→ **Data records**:
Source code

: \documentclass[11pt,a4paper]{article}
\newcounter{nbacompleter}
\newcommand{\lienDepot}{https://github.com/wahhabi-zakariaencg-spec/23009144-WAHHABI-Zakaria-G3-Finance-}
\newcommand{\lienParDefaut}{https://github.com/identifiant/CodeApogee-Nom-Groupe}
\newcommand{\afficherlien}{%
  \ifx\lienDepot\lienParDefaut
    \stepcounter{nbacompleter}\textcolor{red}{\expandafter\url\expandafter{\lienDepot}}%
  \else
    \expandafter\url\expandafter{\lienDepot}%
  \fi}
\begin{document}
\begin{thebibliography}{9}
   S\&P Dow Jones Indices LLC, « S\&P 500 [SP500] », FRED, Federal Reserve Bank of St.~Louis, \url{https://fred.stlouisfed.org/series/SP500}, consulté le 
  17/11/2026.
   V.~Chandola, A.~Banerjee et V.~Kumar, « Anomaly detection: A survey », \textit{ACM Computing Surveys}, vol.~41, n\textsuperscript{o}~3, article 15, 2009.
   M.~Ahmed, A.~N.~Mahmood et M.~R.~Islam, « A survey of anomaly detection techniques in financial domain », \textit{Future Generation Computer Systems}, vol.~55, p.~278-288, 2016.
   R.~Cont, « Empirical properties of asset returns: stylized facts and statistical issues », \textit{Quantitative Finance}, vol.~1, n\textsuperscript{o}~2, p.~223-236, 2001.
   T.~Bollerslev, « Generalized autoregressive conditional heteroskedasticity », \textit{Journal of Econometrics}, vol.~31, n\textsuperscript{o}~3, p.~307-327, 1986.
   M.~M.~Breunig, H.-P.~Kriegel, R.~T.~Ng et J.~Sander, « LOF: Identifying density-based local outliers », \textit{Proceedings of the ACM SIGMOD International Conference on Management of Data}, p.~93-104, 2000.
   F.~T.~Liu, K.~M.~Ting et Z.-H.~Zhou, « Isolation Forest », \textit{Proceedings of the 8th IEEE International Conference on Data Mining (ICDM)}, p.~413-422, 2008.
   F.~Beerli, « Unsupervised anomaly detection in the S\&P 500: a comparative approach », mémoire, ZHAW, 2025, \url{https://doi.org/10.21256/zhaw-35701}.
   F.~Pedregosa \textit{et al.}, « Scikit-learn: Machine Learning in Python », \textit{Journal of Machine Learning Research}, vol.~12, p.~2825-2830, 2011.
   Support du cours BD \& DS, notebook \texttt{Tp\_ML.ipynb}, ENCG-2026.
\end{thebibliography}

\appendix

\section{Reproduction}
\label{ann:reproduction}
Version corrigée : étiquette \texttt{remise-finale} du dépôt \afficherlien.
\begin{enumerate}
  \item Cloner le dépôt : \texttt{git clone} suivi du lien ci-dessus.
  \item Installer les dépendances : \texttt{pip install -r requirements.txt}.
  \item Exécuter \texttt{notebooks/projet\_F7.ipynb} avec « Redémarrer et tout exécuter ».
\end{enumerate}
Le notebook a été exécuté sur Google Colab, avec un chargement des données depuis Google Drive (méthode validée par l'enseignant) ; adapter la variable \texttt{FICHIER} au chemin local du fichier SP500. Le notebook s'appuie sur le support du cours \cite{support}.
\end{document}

→ **WHAT IS BEING ASKED**: Reproduce exactly the section above that begins at the line containing "M.~Ahmed, A.~N.~Mahmood et" and ends at the line containing "du lien ci-dessus.", leaving out all other lines.

→ **EXERCISE RESULT**:
   M.~Ahmed, A.~N.~Mahmood et M.~R.~Islam, « A survey of anomaly detection techniques in financial domain », \textit{Future Generation Computer Systems}, vol.~55, p.~278-288, 2016.
   R.~Cont, « Empirical properties of asset returns: stylized facts and statistical issues », \textit{Quantitative Finance}, vol.~1, n\textsuperscript{o}~2, p.~223-236, 2001.
   T.~Bollerslev, « Generalized autoregressive conditional heteroskedasticity », \textit{Journal of Econometrics}, vol.~31, n\textsuperscript{o}~3, p.~307-327, 1986.
   M.~M.~Breunig, H.-P.~Kriegel, R.~T.~Ng et J.~Sander, « LOF: Identifying density-based local outliers », \textit{Proceedings of the ACM SIGMOD International Conference on Management of Data}, p.~93-104, 2000.
   F.~T.~Liu, K.~M.~Ting et Z.-H.~Zhou, « Isolation Forest », \textit{Proceedings of the 8th IEEE International Conference on Data Mining (ICDM)}, p.~413-422, 2008.
   F.~Beerli, « Unsupervised anomaly detection in the S\&P 500: a comparative approach », mémoire, ZHAW, 2025, \url{https://doi.org/10.21256/zhaw-35701}.
   F.~Pedregosa \textit{et al.}, « Scikit-learn: Machine Learning in Python », \textit{Journal of Machine Learning Research}, vol.~12, p.~2825-2830, 2011.
   Support du cours BD \& DS, notebook \texttt{Tp\_ML.ipynb}, ENCG-2026.
\end{thebibliography}

\appendix

\section{Reproduction}
\label{ann:reproduction}
Version corrigée : étiquette \texttt{remise-finale} du dépôt \afficherlien.
\begin{enumerate}
  \item Cloner le dépôt : \texttt{git clone} suivi du lien ci-dessus.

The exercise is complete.